Dr. Gabriel Ovidiu Dinu
Floreasca Emmergency Clinical Hospital
Rezumat
Acest articol este un review al datelor din literatura de specialitate asupra fazei de reversie care cupleaza resorbtia cu formarea osului prin generarea unui mediu osteogenic la situsul remodelarii. Pana in momentul de fata, mecanismele de cuplare au ramas putin intelese, in ciuda identificarii unui numar de molecule osteogenice de cuplare, unul din motivele posibile poate fi legat de atentia redusa acordata acestor celule care conduc la osteogeneza in cazul fazei de reversie.

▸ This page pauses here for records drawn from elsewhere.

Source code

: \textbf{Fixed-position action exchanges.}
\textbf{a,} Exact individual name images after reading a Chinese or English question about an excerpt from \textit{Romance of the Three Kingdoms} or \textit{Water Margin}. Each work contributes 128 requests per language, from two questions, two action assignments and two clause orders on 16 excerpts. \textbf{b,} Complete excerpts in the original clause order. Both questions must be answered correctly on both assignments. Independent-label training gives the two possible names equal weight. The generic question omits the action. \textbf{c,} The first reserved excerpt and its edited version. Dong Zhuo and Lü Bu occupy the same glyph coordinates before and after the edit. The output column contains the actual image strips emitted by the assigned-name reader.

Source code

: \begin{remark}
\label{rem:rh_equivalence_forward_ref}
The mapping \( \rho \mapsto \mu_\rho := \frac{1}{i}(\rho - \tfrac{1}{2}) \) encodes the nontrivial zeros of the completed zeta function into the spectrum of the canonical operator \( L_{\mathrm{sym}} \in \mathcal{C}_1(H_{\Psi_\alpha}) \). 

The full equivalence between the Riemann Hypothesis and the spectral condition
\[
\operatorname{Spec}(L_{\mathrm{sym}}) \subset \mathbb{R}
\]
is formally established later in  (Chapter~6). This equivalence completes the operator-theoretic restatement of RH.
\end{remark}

Cuvinte cheie: resorbtia osoasa, formarea osului, molecule osteogenice de cuplare
Abstract
This article is a review of the most recent literature data on reversal phase that couples bone resorption to bone formation by generating an osteogenic environment at remodeling sites. So far the coupling mechanisms remained poorly understood, despite the identification of a number of coupling osteogenic molecules,one of the possible reason may be related with the poor attention for cells leading to osteogenesis during the reversal phase.
Key words: bone resorbtion, bone formation, coupling osteogenic molecules
Introduction
When bone remodeling is initiated, osteoprogenitors at three different levels are activated, likely as a result of a rearrangement of cell–cell and cell–matrix interactions. Notably, canopies are brought under the osteogenic influence of capillaries and osteoclasts, whereas bone surface cells become exposed to the eroded matrix and other osteoclast products. In several diverse pathophysiological situations, including osteoporosis, a decreased availability of osteoprogenitors from these local reservoirs coincides with decreased osteoblast recruitment and impaired initiation of bone formation, that is, uncoupling.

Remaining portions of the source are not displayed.